Feminist memes are thus a form of statement-and-claim-making that deploy linguistic resources (like rhyme and the paronomasia) and are inspired by contemporary gendered lived experience and embodied perceptions of everyday risk and hostility in city spaces.7 Through the benefits of the meme’s contagion and repetition, as well as the internet’s connective action, Hispanic feminist memes that respond to issues of safety enable the online circulation of specific feminist ethics, such as the caring for oneself and others, the mobilization of grassroots politics that characterize Latin American feminist struggles, and the taking part in dynamics of community building and affective networks of solidarity and action.8 These memes simultaneously remain in conversation with global feminist discourses, where slogans like “No means No, whatever we wear, wherever we go”, “Just because I move through public space doesn’t mean my body is public space” and “You rape, we chop” are commonly found in demonstrations and campaigns in other countries.

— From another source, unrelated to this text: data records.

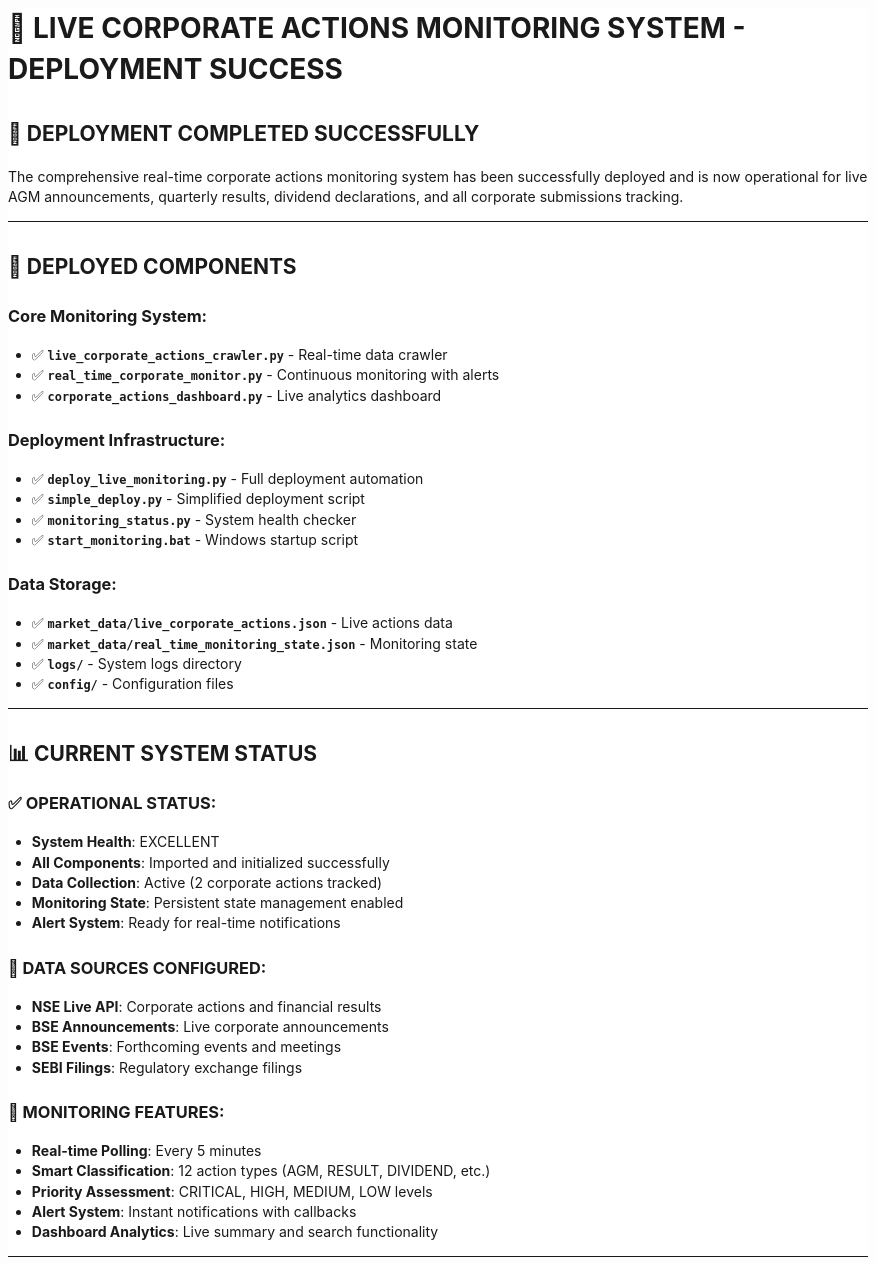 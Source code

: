 # 🚨 LIVE CORPORATE ACTIONS MONITORING SYSTEM - DEPLOYMENT SUCCESS

## 🎯 **DEPLOYMENT COMPLETED SUCCESSFULLY**

The comprehensive real-time corporate actions monitoring system has been successfully deployed and is now operational for live AGM announcements, quarterly results, dividend declarations, and all corporate submissions tracking.

---

## 🚀 **DEPLOYED COMPONENTS**

### **Core Monitoring System:**
- ✅ **`live_corporate_actions_crawler.py`** - Real-time data crawler
- ✅ **`real_time_corporate_monitor.py`** - Continuous monitoring with alerts
- ✅ **`corporate_actions_dashboard.py`** - Live analytics dashboard

### **Deployment Infrastructure:**
- ✅ **`deploy_live_monitoring.py`** - Full deployment automation
- ✅ **`simple_deploy.py`** - Simplified deployment script
- ✅ **`monitoring_status.py`** - System health checker
- ✅ **`start_monitoring.bat`** - Windows startup script

### **Data Storage:**
- ✅ **`market_data/live_corporate_actions.json`** - Live actions data
- ✅ **`market_data/real_time_monitoring_state.json`** - Monitoring state
- ✅ **`logs/`** - System logs directory
- ✅ **`config/`** - Configuration files

---

## 📊 **CURRENT SYSTEM STATUS**

### **✅ OPERATIONAL STATUS:**
- **System Health**: EXCELLENT
- **All Components**: Imported and initialized successfully
- **Data Collection**: Active (2 corporate actions tracked)
- **Monitoring State**: Persistent state management enabled
- **Alert System**: Ready for real-time notifications

### **📡 DATA SOURCES CONFIGURED:**
- **NSE Live API**: Corporate actions and financial results
- **BSE Announcements**: Live corporate announcements
- **BSE Events**: Forthcoming events and meetings
- **SEBI Filings**: Regulatory exchange filings

### **🔧 MONITORING FEATURES:**
- **Real-time Polling**: Every 5 minutes
- **Smart Classification**: 12 action types (AGM, RESULT, DIVIDEND, etc.)
- **Priority Assessment**: CRITICAL, HIGH, MEDIUM, LOW levels
- **Alert System**: Instant notifications with callbacks
- **Dashboard Analytics**: Live summary and search functionality

--- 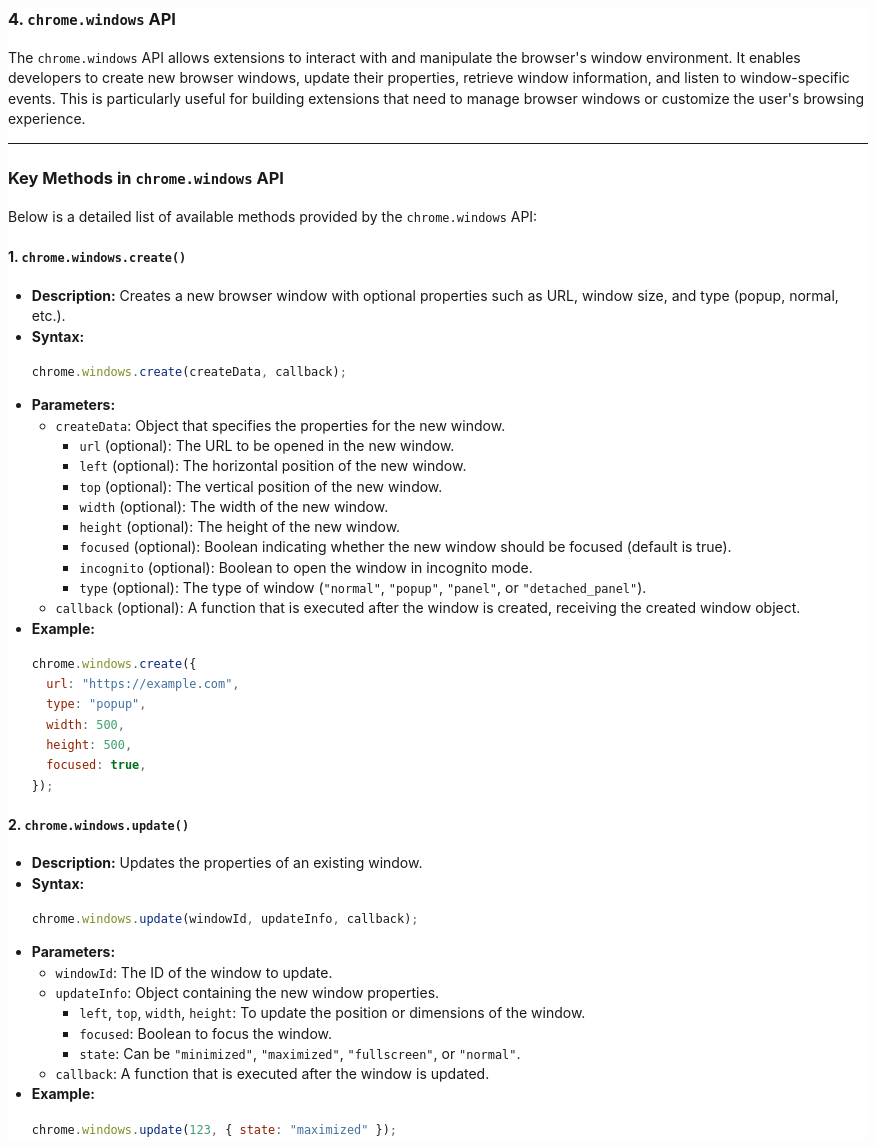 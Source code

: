 ### 4. **`chrome.windows` API**

The `chrome.windows` API allows extensions to interact with and manipulate the browser's window environment. It enables developers to create new browser windows, update their properties, retrieve window information, and listen to window-specific events. This is particularly useful for building extensions that need to manage browser windows or customize the user's browsing experience.

---

### **Key Methods in `chrome.windows` API**

Below is a detailed list of available methods provided by the `chrome.windows` API:

#### 1. **`chrome.windows.create()`**

- **Description:** Creates a new browser window with optional properties such as URL, window size, and type (popup, normal, etc.).
- **Syntax:**
  ```js
  chrome.windows.create(createData, callback);
  ```
- **Parameters:**
  - `createData`: Object that specifies the properties for the new window.
    - `url` (optional): The URL to be opened in the new window.
    - `left` (optional): The horizontal position of the new window.
    - `top` (optional): The vertical position of the new window.
    - `width` (optional): The width of the new window.
    - `height` (optional): The height of the new window.
    - `focused` (optional): Boolean indicating whether the new window should be focused (default is true).
    - `incognito` (optional): Boolean to open the window in incognito mode.
    - `type` (optional): The type of window (`"normal"`, `"popup"`, `"panel"`, or `"detached_panel"`).
  - `callback` (optional): A function that is executed after the window is created, receiving the created window object.
- **Example:**
  ```js
  chrome.windows.create({
    url: "https://example.com",
    type: "popup",
    width: 500,
    height: 500,
    focused: true,
  });
  ```

#### 2. **`chrome.windows.update()`**

- **Description:** Updates the properties of an existing window.
- **Syntax:**
  ```js
  chrome.windows.update(windowId, updateInfo, callback);
  ```
- **Parameters:**
  - `windowId`: The ID of the window to update.
  - `updateInfo`: Object containing the new window properties.
    - `left`, `top`, `width`, `height`: To update the position or dimensions of the window.
    - `focused`: Boolean to focus the window.
    - `state`: Can be `"minimized"`, `"maximized"`, `"fullscreen"`, or `"normal"`.
  - `callback`: A function that is executed after the window is updated.
- **Example:**
  ```js
  chrome.windows.update(123, { state: "maximized" });
  ```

As part of an emerging tradition of political memes that do not only seek to be merely humorous or entertaining, online feminist memes make gendered violence visible and serve as a call to action to combat misogyny within a participatory environment. Despite the rise in recorded sexual assaults and of murdered women worldwide, misogynistic policymaking prevails and continues to strip women of the right to make decisions with regard to their own bodies. Within such a fraught political landscape, feminist memes combine the political with ethics of individual and collective action to stimulate politicized awareness, mobilize pivotal emancipatory discourses and highlight, what is inevitably, a matter of survival.

 

  1. NU Mujeres, “ECLAC Warns About High Number of Femicides in Latin America and the Caribbean”, Economic Commission for Latin America and the Caribbean, 24 Nov 2015, http://www.cepal.org/en/pressreleases/eclac-warns-about-high-number-femicides-latin-america-and-caribbean, (accessed 26 Jan 2017).
  2. Luisa Carvalho, “Prevent Conflict, Transform Justice, Ensure Peace,” BBC News, 21 Nov 2016, http://www.bbc.com/mundo/noticias-america-latina-37828573, (accessed 30 Dec 2016).
  3. Limor Shifman, Memes in Digital Culture, (Cambridge: MIT Press, 2014), http://site.ebrary.com/lib/mcgill/reader.action?docID=10776345, (accessed 3 Dec 2016).
  4. Machote: chauvinist man.
  5. World Health Organization, “Media Center, Women’s Health,” Fact sheet N°334, updated September 2013, http://www.who.int/mediacentre/factsheets/fs334/en/, (accessed 30 Dec 2016).
  6. Argentina, El Salvador, Guatemala, Honduras,and Mexico rank at the top.
  7. Paronomasia: A play on words that sound alike.
  8. Jussi Parrika, “Contagion and Repetition: On the Viral Logic of Network Culture,” Ephemera, Theory & Politics in Organization, Volume 7, no. 2 (2007), 288.
  • Itzel Danae Dorantes is a second-year MA student in Communication Studies and Gender and Women’s Studies at McGill University. Her research interests include communication processes in city spaces, feminist geographies and feminist media studies. Her current research looks at city discourses, narratives and practices as a medium to reorder gender relations and redefine the meaning of public space in Mexico City and Montreal.